Personally, I'd love to see a law that makes any/all dark patterns a crime, and empowers state prosecutors via grand jury to bring charges for them against both the company, and individual authors of the specific commits as jointly responsible. I don't want statutory laws, I want a trial jury to look at it, and decide if any technological measure, pattern, tactic, procedure, design, or measurement was used to encourage one decision over the other instead of a fair choice.
I don't want a set of rules that given enough funding any company is able to win as a negative sum game. I want a jury, not a trailing clause, to decide if the company is clearly acting in good faith or worthy of apocalyptic fines.
> So you like the law, but don't like how it didn't actually solve the problem it was trying to solve?
(Not the person you replied to)
I'm not sure where all of this is coming from, the law is actually extremely obvious and useful: you want to track people, they have to be informed, and have to consent. The law says nothing about how, and the way it was implemented was entirely up to the corporations discretion, which of course opted for the most malicious terrible way to do it, but they did it.
The purpose of the law was that people should be informed about cookies being installed and consent to that happening.
Do you feel like people are now aware that cookies are being installed, more so than before the banner? Do people understand that they are consenting to this?
That is the law at work.
Everything above and beyond that is nice to have, and I'm sure the world would be better for it, but without the EU, people probably wouldn't even know what cookies were, let alone understand (or have control over) how they are being tracked.

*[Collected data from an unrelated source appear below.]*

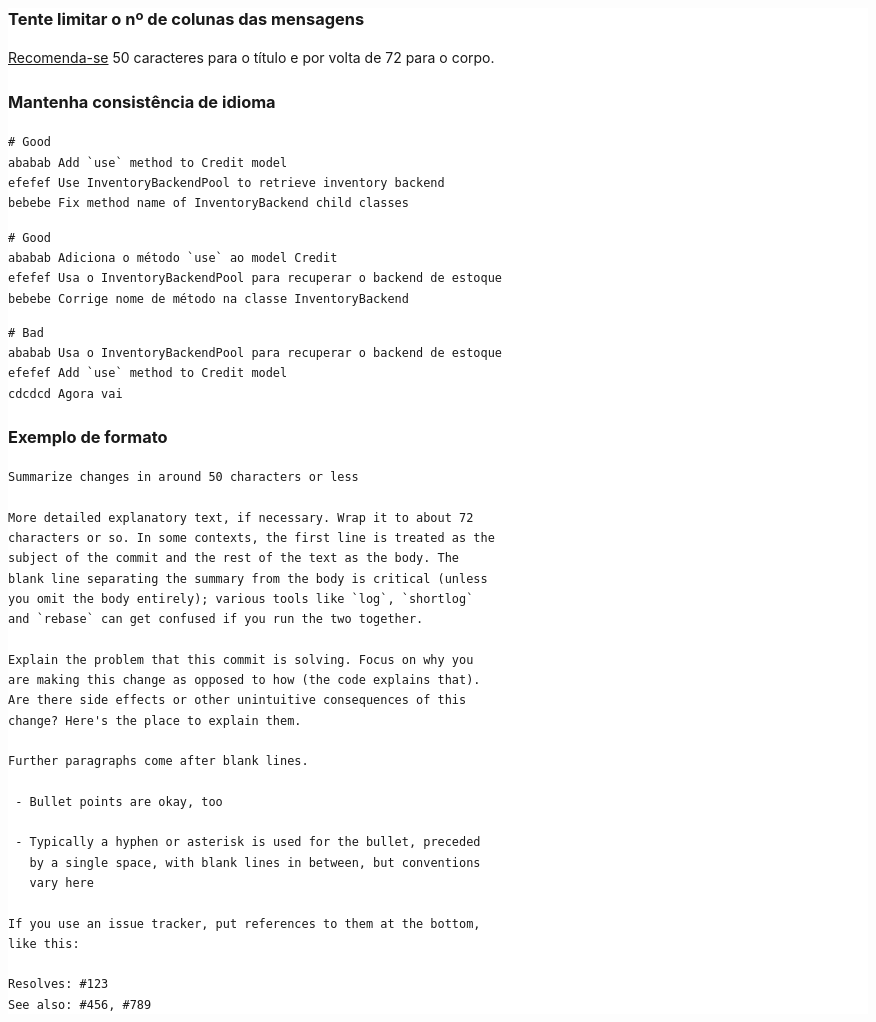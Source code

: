 ### Tente limitar o nº de colunas das mensagens

[Recomenda-se](https://git-scm.com/book/en/v2/Distributed-Git-Contributing-to-a-Project#_commit_guidelines) 50 caracteres para o título e por volta de 72 para o corpo.

### Mantenha consistência de idioma

```
# Good
ababab Add `use` method to Credit model
efefef Use InventoryBackendPool to retrieve inventory backend
bebebe Fix method name of InventoryBackend child classes
```

```
# Good
ababab Adiciona o método `use` ao model Credit
efefef Usa o InventoryBackendPool para recuperar o backend de estoque
bebebe Corrige nome de método na classe InventoryBackend
```

```
# Bad
ababab Usa o InventoryBackendPool para recuperar o backend de estoque
efefef Add `use` method to Credit model
cdcdcd Agora vai
```

### Exemplo de formato

```
Summarize changes in around 50 characters or less

More detailed explanatory text, if necessary. Wrap it to about 72
characters or so. In some contexts, the first line is treated as the
subject of the commit and the rest of the text as the body. The
blank line separating the summary from the body is critical (unless
you omit the body entirely); various tools like `log`, `shortlog`
and `rebase` can get confused if you run the two together.

Explain the problem that this commit is solving. Focus on why you
are making this change as opposed to how (the code explains that).
Are there side effects or other unintuitive consequences of this
change? Here's the place to explain them.

Further paragraphs come after blank lines.

 - Bullet points are okay, too

 - Typically a hyphen or asterisk is used for the bullet, preceded
   by a single space, with blank lines in between, but conventions
   vary here

If you use an issue tracker, put references to them at the bottom,
like this:

Resolves: #123
See also: #456, #789
```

If that's not a net positive in a world where net-negatives happen every week, I don't know.
> Do you feel like people are now aware that cookies are being installed, more so than before the banner? Do people understand that they are consenting to this?

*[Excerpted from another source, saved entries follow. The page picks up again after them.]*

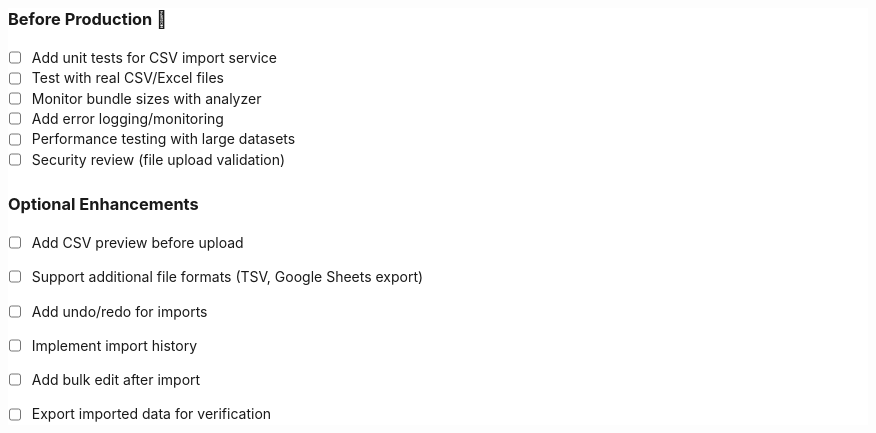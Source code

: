 ### Before Production 🔄

- [ ] Add unit tests for CSV import service
- [ ] Test with real CSV/Excel files
- [ ] Monitor bundle sizes with analyzer
- [ ] Add error logging/monitoring
- [ ] Performance testing with large datasets
- [ ] Security review (file upload validation)

### Optional Enhancements

- [ ] Add CSV preview before upload
- [ ] Support additional file formats (TSV, Google Sheets export)
- [ ] Add undo/redo for imports
- [ ] Implement import history
- [ ] Add bulk edit after import
- [ ] Export imported data for verification


  [key: string]: any;
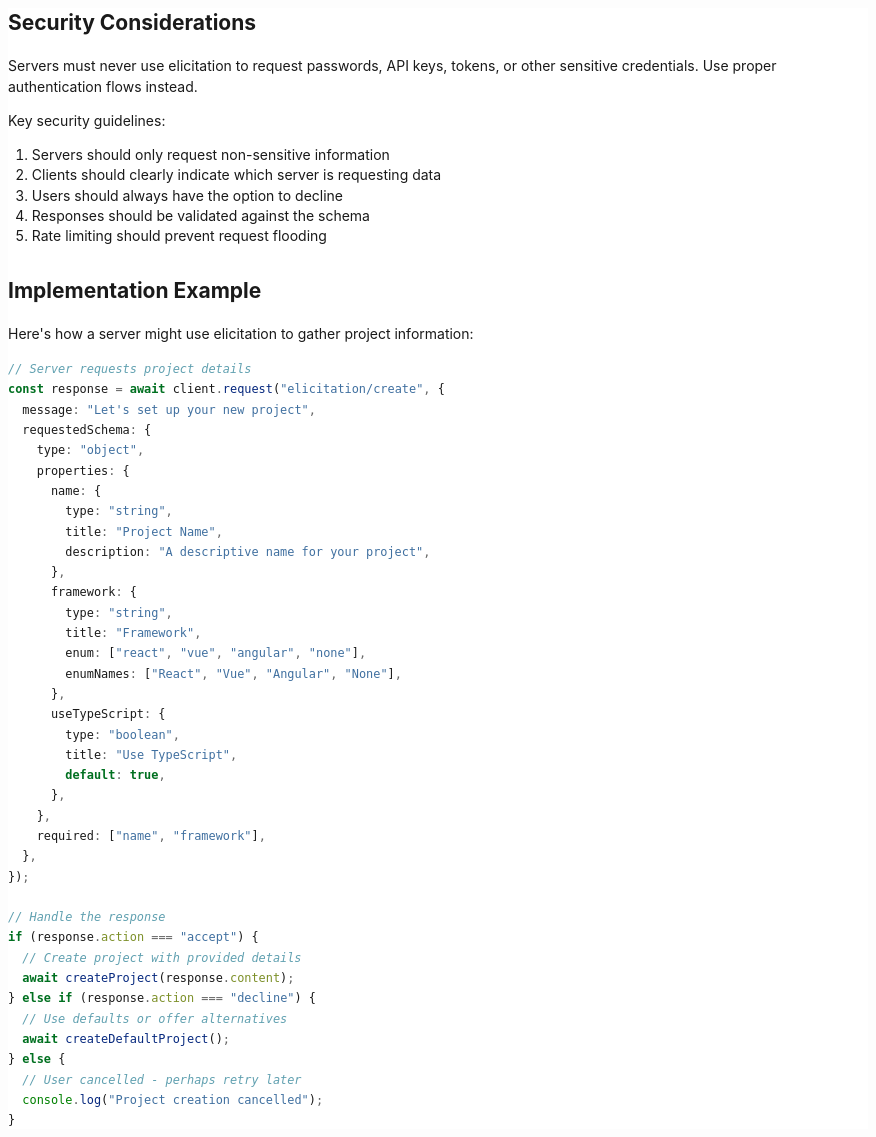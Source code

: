## Security Considerations

<Warning>
  Servers must never use elicitation to request passwords, API keys, tokens, or
  other sensitive credentials. Use proper authentication flows instead.
</Warning>

Key security guidelines:

1. Servers should only request non-sensitive information
2. Clients should clearly indicate which server is requesting data
3. Users should always have the option to decline
4. Responses should be validated against the schema
5. Rate limiting should prevent request flooding

## Implementation Example

Here's how a server might use elicitation to gather project information:

```typescript
// Server requests project details
const response = await client.request("elicitation/create", {
  message: "Let's set up your new project",
  requestedSchema: {
    type: "object",
    properties: {
      name: {
        type: "string",
        title: "Project Name",
        description: "A descriptive name for your project",
      },
      framework: {
        type: "string",
        title: "Framework",
        enum: ["react", "vue", "angular", "none"],
        enumNames: ["React", "Vue", "Angular", "None"],
      },
      useTypeScript: {
        type: "boolean",
        title: "Use TypeScript",
        default: true,
      },
    },
    required: ["name", "framework"],
  },
});

// Handle the response
if (response.action === "accept") {
  // Create project with provided details
  await createProject(response.content);
} else if (response.action === "decline") {
  // Use defaults or offer alternatives
  await createDefaultProject();
} else {
  // User cancelled - perhaps retry later
  console.log("Project creation cancelled");
}
```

> That is the law at work.
The problem is that's not what anybody, including the users, want. Nobody cares that browsers have cookies as an implementation detail. It's a ridiculous thing to use as the basis of a privacy rule. Does the user care that the site uses cookies to implement a shopping cart feature? Does the user not care that the site is tracking them without cookies using device fingerprinting? Cookies were never the problem.
On top of that, they were the thing the users already had control over. Browsers allow you to delete or reject cookies, provide private browsing modes that don't submit them, etc.
Meanwhile the things that would actually be useful, like prohibiting services from requiring the user to provide a phone number (a de facto cross-service cross-device tracking ID) in order use the service, or requiring device attestation (which uniquely identifies the device), are left unaddressed.
4 replies →
> I don't want a set of rules that given enough funding any company is able to win as a negative sum game. I want a jury, not a trailing clause, to decide if the company is clearly acting in good faith or worthy of apocalyptic fines.
You want the winner to be the side with more expensive lawyers who use psychological manipulation techniques against a jury?
In general juries are the finders of fact. They decide what happened, e.g. who is lying. Judges decide the law, i.e. whether the thing the jury says they did is a violation of the law.
What you're asking for is to have the jury decide what the law is. There are a lot of problems with that, but one of the big ones is that jury determinations don't have to follow precedent and, unless you want judges ultimately deciding it anyway, can't really be appealed. Which would result in zillions of spurious lawsuits against innocent people because a small percentage of them would win big at random.